Lina, cómo eras


Lina me ha escrito. Llevaba dos días buscándome, dice. Me he alegrado sin remedio. No importa que se haya casado y divorciado. Tampoco que tenga dos niñas. La escucho y me devuelvo once años en el tiempo, como mínimo. Cuando todo era ingenuidad, o para ser más precisos: idiotez. Pero la imbecilidad consentida no riñe necesariamente con la felicidad. Lina sigue teniendo esos ojos negros que parecen devorar de un solo bocado a quien los contempla. Un rostro grácil, una cintura de anhelo, un alma con cuerpo (y no al contrario) que se superpone al de una madre. Una mujer con mayúsculas.

Me cuesta imaginarla en el rol maternal. Cantará, seguro, canciones a sus nenas para dormirlas, las besará en la frente antes de que caigan en las riberas del sueño, y seguramente las alista desde muy temprano en las mañanas, el desayuno preparado, la mermelada. Quizá luego ellas le dejan el único tiempo en que tiene un respiro de las labores cotidianas. Su hija mayor tiene cinco, la menor dos años.

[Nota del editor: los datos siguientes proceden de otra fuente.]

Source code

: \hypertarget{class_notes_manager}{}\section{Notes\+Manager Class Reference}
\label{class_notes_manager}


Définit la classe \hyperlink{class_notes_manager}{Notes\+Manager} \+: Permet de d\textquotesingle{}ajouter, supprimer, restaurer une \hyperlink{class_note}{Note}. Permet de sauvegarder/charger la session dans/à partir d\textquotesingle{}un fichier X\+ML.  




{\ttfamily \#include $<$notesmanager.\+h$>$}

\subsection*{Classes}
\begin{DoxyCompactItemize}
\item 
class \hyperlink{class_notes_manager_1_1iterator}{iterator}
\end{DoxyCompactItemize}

Lina, cómo abriga y sacude la violencia de los días vividos. Lina, cómo eras. Mi memoria es un desván oscuro.

Cuando te vi eras la chica más guapa de tu curso. Estudiabas Comunicación en la Unicartagena. Sobresalías entre todas junto con tu amiga Flora, pero eras tú quien se llevaba todas las miradas. Para entonces yo había cursado unos siete o seis semestres más que tú. Mi novia de entonces, como es natural, te envidiaba en cantidades industriales. No era fácil siquiera ser espectador de tus modos y maneras tan dispuestas al abrazo, a la contemplación.

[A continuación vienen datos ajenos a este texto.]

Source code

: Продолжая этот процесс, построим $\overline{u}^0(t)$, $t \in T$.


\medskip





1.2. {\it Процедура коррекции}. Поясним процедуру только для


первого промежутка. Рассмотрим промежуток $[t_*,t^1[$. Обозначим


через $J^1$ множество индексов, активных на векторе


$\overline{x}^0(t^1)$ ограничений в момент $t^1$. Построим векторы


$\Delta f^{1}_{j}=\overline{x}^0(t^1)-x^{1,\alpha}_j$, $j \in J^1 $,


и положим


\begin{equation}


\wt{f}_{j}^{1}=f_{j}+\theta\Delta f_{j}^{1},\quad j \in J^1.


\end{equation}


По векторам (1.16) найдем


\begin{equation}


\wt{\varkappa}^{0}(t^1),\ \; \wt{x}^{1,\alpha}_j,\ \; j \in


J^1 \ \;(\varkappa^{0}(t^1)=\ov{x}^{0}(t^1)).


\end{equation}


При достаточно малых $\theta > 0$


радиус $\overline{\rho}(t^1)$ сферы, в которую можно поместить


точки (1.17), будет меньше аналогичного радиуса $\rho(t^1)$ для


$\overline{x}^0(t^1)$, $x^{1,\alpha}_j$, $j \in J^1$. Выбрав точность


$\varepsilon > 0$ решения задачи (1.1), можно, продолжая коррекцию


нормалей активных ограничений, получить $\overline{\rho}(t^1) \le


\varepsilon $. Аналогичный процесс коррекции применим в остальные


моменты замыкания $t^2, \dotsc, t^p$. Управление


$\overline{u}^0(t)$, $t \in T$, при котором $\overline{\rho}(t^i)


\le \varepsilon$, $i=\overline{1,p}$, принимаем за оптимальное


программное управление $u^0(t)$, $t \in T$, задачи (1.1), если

No demoré en conseguir que alguien en común nos presentara. Tan difuso es mi recuerdo que ni siquiera puedo reconstruir aquel momento. Lo que sí advierto es que fumábamos en los amplios corredores, sobre los céspedes, alguna risa cómplice, algún comentario no del todo frívolo, o puede que sí. Recuerdo que llegaste con un aire paisa de montaña a este Caribe incendiado e insuficiente, y había un ejército de chiquillos de toda calaña suspirando por tus saludos.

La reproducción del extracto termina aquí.